Xi in ROK: a breath of realism
china.org.cn / chinagate.cn by Tim Collard, July 8, 2014 Adjust font size:
Chinese President Xi Jinping receives a present at the Global Education Center for Engineers of Seoul National University on the second day of his state visit to South Korea, July 4, 2014. [China.org.cn] |
China is well known as a country that holds an especially pivotal position in the tangled affairs of the Korean peninsula, as a nation which has maintained good relations with both Koreas and has possessed influence accordingly. But hitherto it has been Chinese policy to avoid antagonizing the vulnerable and sensitive leadership of the DPRK by creating any impression that South Korea may be in any way the preferred partner. However, President Xi Jinping has now avoided sending placatory signals to Pyongyang, and has simply gone ahead with a full state visit to Seoul, before arranging any sort of meeting with the DPRK's Kim Jong-un. No previous Chinese leader has visited Seoul before visiting Pyongyang.
One need not interpret this as a real change in China's position on the Korean peninsula; it is more a sign of a preference for reality over symbolism. The DPRK is an old ally of China, whereas diplomatic relations with the South dates only back to 1992. However, everyone knows that during the last twenty years the substantive economic and political relations with Seoul have far outstripped those with Pyongyang. The China/ROK bilateral trading relationship is one of the world's largest, with trade between them reaching US$274 billion last year. In comparison, Chinese trade with the DPRK is still less than US$7 billion.

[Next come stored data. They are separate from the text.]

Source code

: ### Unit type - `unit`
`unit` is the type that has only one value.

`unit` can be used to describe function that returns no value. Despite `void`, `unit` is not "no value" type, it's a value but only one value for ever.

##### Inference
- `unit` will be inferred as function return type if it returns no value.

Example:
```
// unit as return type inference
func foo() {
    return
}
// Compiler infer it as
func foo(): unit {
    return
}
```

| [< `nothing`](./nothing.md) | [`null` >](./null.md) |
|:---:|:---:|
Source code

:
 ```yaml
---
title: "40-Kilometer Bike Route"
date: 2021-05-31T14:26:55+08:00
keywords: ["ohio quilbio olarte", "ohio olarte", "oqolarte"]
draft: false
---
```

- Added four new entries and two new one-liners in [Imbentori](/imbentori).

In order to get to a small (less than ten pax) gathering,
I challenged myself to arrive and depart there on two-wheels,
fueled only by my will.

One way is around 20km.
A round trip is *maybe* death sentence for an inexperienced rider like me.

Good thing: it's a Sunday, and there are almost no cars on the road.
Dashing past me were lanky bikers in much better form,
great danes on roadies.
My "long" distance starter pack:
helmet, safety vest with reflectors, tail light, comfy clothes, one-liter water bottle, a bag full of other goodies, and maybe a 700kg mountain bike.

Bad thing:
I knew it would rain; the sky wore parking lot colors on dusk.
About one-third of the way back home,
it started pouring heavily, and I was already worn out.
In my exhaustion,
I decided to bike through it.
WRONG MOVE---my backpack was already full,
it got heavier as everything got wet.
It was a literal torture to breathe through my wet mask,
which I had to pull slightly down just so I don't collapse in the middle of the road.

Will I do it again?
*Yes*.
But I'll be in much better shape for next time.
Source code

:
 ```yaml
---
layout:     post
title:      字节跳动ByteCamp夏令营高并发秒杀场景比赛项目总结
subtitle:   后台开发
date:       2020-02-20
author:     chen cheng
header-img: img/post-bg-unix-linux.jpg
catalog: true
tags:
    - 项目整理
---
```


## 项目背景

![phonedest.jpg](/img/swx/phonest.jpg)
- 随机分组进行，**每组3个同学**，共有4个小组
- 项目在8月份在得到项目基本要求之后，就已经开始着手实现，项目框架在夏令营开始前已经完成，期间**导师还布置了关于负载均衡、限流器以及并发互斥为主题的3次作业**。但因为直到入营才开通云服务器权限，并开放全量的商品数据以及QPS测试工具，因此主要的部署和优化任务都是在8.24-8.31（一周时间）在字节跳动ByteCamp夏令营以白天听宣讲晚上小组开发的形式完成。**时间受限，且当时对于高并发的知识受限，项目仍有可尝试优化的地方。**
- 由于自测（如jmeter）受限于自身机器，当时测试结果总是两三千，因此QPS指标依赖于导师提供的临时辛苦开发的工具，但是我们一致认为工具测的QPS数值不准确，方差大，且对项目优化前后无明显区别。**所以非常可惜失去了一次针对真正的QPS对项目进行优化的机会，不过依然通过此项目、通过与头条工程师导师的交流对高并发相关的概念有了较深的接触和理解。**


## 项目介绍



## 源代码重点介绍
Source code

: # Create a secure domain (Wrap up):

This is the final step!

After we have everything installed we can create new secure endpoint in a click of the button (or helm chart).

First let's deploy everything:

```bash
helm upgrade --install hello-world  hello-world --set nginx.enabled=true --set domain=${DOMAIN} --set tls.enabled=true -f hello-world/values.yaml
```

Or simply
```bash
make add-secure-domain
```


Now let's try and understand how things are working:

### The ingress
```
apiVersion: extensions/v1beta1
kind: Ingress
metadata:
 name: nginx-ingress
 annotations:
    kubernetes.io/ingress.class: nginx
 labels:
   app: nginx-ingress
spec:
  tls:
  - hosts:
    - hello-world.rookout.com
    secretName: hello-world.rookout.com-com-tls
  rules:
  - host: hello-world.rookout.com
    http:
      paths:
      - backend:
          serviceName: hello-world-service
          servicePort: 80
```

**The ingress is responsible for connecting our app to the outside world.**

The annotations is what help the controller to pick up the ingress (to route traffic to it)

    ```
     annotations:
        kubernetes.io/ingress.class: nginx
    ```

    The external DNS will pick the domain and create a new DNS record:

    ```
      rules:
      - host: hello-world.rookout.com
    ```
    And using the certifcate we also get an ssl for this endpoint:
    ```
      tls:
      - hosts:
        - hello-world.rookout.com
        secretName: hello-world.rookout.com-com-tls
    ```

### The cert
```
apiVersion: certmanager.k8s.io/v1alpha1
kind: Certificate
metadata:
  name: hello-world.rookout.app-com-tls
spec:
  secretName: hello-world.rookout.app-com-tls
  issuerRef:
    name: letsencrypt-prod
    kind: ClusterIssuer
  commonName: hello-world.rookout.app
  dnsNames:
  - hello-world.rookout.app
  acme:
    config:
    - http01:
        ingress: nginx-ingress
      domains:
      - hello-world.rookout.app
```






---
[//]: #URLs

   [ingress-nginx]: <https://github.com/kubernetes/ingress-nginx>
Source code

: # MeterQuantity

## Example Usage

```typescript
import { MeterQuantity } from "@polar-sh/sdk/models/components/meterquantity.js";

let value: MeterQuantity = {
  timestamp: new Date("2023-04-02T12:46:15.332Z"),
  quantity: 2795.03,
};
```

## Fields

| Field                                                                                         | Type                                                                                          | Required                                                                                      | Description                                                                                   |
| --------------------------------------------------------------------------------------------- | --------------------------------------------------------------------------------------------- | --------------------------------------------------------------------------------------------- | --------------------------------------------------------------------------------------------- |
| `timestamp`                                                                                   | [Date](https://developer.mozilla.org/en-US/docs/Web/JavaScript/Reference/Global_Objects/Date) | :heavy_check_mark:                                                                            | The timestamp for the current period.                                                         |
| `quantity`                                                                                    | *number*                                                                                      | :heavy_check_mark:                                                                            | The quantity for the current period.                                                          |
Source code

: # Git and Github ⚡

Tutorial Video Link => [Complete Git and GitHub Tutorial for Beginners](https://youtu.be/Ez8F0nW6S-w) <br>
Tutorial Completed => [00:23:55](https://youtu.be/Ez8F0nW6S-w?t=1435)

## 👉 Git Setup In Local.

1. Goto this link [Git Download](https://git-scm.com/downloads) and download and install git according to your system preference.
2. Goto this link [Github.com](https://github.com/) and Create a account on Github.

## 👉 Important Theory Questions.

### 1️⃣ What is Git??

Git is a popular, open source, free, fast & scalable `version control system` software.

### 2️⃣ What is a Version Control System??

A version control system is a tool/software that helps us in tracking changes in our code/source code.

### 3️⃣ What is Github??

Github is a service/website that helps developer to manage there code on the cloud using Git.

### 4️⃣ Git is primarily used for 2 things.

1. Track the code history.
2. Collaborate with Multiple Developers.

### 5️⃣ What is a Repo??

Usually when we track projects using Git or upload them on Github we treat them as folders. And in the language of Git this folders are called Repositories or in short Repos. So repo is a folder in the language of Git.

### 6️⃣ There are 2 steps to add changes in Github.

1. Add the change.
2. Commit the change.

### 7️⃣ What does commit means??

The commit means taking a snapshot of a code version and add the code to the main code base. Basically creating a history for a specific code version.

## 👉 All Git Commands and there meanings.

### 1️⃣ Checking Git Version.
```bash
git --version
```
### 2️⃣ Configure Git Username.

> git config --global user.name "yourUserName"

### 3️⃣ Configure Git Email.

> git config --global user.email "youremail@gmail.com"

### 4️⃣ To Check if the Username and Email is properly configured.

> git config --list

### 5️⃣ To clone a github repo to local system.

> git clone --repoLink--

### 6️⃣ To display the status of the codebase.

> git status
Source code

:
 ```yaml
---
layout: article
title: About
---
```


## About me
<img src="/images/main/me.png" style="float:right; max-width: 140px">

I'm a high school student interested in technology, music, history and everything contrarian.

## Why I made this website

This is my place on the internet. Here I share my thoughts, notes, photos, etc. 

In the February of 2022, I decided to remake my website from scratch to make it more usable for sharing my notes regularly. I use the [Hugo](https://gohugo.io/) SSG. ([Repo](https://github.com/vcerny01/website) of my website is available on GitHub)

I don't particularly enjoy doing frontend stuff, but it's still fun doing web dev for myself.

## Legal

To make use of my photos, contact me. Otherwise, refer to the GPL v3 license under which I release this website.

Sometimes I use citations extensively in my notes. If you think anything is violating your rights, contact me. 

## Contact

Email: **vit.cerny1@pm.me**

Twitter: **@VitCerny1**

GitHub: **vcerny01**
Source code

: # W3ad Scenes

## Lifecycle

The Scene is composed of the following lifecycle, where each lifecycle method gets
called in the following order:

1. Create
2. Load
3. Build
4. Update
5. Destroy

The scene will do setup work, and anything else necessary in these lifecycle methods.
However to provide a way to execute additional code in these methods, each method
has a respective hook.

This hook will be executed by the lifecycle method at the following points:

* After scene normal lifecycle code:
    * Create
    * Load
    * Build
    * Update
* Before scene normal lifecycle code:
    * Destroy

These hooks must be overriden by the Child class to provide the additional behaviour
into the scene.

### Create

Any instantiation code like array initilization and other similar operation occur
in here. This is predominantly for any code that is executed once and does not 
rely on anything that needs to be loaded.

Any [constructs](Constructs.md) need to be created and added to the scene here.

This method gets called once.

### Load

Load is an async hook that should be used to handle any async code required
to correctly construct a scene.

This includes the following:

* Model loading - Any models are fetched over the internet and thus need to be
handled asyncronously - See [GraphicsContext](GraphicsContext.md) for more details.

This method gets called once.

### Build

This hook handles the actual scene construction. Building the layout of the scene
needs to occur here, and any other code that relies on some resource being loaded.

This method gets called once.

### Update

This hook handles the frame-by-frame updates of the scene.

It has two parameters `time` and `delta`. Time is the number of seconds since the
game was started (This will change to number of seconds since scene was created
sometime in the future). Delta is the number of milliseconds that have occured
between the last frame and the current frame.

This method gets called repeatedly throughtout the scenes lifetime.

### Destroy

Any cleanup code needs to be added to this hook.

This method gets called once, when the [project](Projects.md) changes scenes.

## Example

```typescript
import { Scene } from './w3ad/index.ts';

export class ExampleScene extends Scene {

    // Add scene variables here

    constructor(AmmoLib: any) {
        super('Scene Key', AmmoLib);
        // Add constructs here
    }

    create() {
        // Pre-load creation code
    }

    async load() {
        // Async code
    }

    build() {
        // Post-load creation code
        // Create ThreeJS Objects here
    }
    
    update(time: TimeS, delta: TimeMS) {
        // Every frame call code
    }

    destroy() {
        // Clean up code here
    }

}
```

Also there is one political issue on which China and the Republic of Korea stand absolutely shoulder to shoulder: the denuclearization of the peninsula. True, the two leaders expressed this in different ways; when the joint communiqué between the two presidents was announced, the Chinese version referred to "denuclearisation of the peninsula" whereas President Park Geun-hye spoke of "denuclearisation of North Korea." But everybody knows that there is no immediate danger of nuclear weapons being deployed in South Korea; these would have to be provided by the United States, and the United States would never be so stupidly provocative.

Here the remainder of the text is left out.